Me paré en el quisco para ver ese pesebre gigante en donde ya había nacido el Niño Dios. Rebobiné mis recuerdos y me vi quemando las velitas en la puerta de mi casa, al lado de mi hermano Hugo y de mi hermosa abuelita. Encendí un cigarrillo.
Detrás de mí escuchaba música de esa que llaman rap, que al final es mejor que el estúpido reguetón. Un amigo mío, de nombre Zafra, cantaba al son de una grabadora. Estaba acompañado de otra persona. Un muchacho llamado Edwin.
Arriba, al lado de una de las gigantescas puertas de la iglesia, vi cuatro jóvenes que cantaban acompañados de una guitarra. Subí. Los quería escuchar. Pasé al lado de los dos raperos, nos saludamos y me ofrecieron un trago de Antioqueño el cual pasó quemando mi garganta para luego franquear en el peaje de mi hígado, seguir su curso sin frenos y chocar contra mis neuronas. ¡Qué delicioso accidente! La grabadora rapera empezó a gaguear, víctima del sereno de la noche o de la falta de buenas pilas. Zafra y Edwin decidieron seguir cantando a capela. Me tomé otro accidente Antioqueño y subí al atrio de la Basílica para escuchar los jovencitos. Me senté en el piso al lado de ellos luego de saludarlos. No los conocía. Tocaban y cantaban bien un rocksito clasicudo. Reconocí varias canciones, entre ellas Únanse al baile de Prisioneros. Me miraron como a un bicho raro, sobre todo porque escribía pequeños detalles en una página en blanco que saqué del bolsillo de mi camisa. Y como me sentí aislado, rechazado cual moco en la pared, volví con mis dos amigos raperos que ya habían conseguido, no sé dónde, el combustible para la grabadora. Me senté en las gradas al lado de ellos y compartimos dos o diez guaros sin pasante. Los mismos que esa mañana me alborotaron la gastritis e hicieron que mi señora me diera ese puerco jugo de papa que sabe a todo menos a jugo y a papa.

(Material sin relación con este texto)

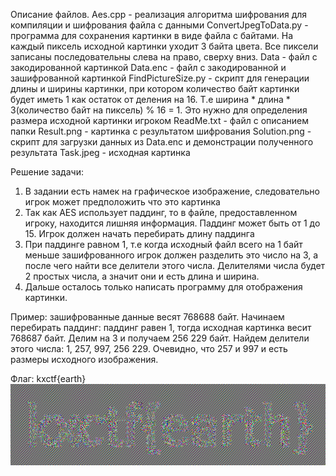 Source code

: Описание файлов.
Aes.cpp - реализация алгоритма шифрования для компиляции и шифрования файла с данными
ConvertJpegToData.py - программа для сохранения картинки в виде файла с байтами.
На каждый пиксель исходной картинки уходит 3 байта цвета. Все пиксели записаны последовательны
слева на право, сверху вниз.
Data - файл с закодированной картинкой
Data.enc - файл с закодированной и зашифрованной картинкой
FindPictureSize.py - скрипт для генерации длины и ширины картинки, при котором 
количество байт картинки будет иметь 1 как остаток от деления на 16. 
Т.е ширина * длина * 3(количество байт на пиксель) % 16 = 1. Это нужно для определения размера исходной
картинки игроком
ReadMe.txt - файл с описанием папки
Result.png - картинка с результатом шифрования
Solution.png - скрипт для загрузки данных из Data.enc и демонстрации полученного результата
Task.jpeg - исходная картинка

Решение задачи:
1. В задании есть намек на графическое изображение, следовательно игрок может предположить что это картинка
2. Так как AES использует паддинг, то в файле, предоставленном игроку, находится лишняя информация.
Паддинг может быть от 1 до 15. Игрок должен начать перебирать длину паддинга
3. При паддинге равном 1, т.е когда исходный файл всего на 1 байт меньше зашифрованного игрок
должен разделить это число на 3, а после чего найти все делители этого числа. Делителями числа будет 2 простых числа,
а значит они и есть длина и ширина.
4. Дальше осталось только написать программу для отображения картинки.

Пример: зашифрованные данные весят 768688 байт. 
Начинаем перебирать паддинг: паддинг равен 1, тогда исходная картинка весит 768687 байт.
Делим на 3 и получаем 256 229 байт. Найдем делители этого числа: 1,  257,  997,  256 229.
Очевидно, что 257 и 997 и есть размеры исходного изображения.

Флаг: kxctf{earth}
![flag](Result.png)
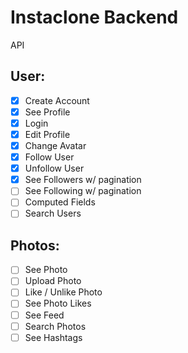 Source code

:# Instaclone Backend

API

## User:

- [x] Create Account
- [x] See Profile
- [x] Login
- [x] Edit Profile
- [x] Change Avatar
- [x] Follow User
- [x] Unfollow User
- [x] See Followers w/ pagination
- [ ] See Following w/ pagination
- [ ] Computed Fields
- [ ] Search Users

## Photos:

- [ ] See Photo
- [ ] Upload Photo
- [ ] Like / Unlike Photo
- [ ] See Photo Likes
- [ ] See Feed
- [ ] Search Photos
- [ ] See Hashtags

Luego llegaron once muchachos y señores al kiosco y se pusieron a hablar de fútbol, una de las cosas menos productivas que hacemos los hombres, mientras la grabadora cantaba música de La Etnia en contra del Estado y de los tombos.
El parque no está solo nunca. Pude observar unos niños que jugaban fútbol en el andén con un envase de plástico que para ellos es la mejor imitación de un Mikasa. Un niño hacía malabares para no caerse pues tenía las manos entre la camiseta. Ellos son los verdaderos amigos del parque. Lo acompañan todos los días y noches, duermen en los andenes para que no se sienta solo. La noche no existe para los niños de la calle. Los faroles son su sol y la penumbra el manto que los calienta. Ellos juegan a esconderse detrás de los muros que son de todos, detrás de un quiosco que es de todos, detrás de una estatua de Bolívar que simboliza su única libertad: vivir. Se arropan con el frío. Su almohada es la grada que conduce al apartamento del rico y su colchón el piso del mundo.
Ese día el parque tenía luces de guitarras, de artistas. Pero ante todo, estaba iluminado con las sonrisas de esos niños que son sus verdaderos amigos. Ya casi amanecía. Escuché el sol bostezar detrás de la quebrada Santa Juana. Esa noche de siete de diciembre y despertar del ocho inició verdaderamente la fiesta de fin de año y era un día especial para algunos y un día igual para otros. Camino a mi casa pasaron por mi mente otra vez los inquilinos del parque… Los niños… Los niños… ¿Qué le estarán pidiendo al Niño Dios?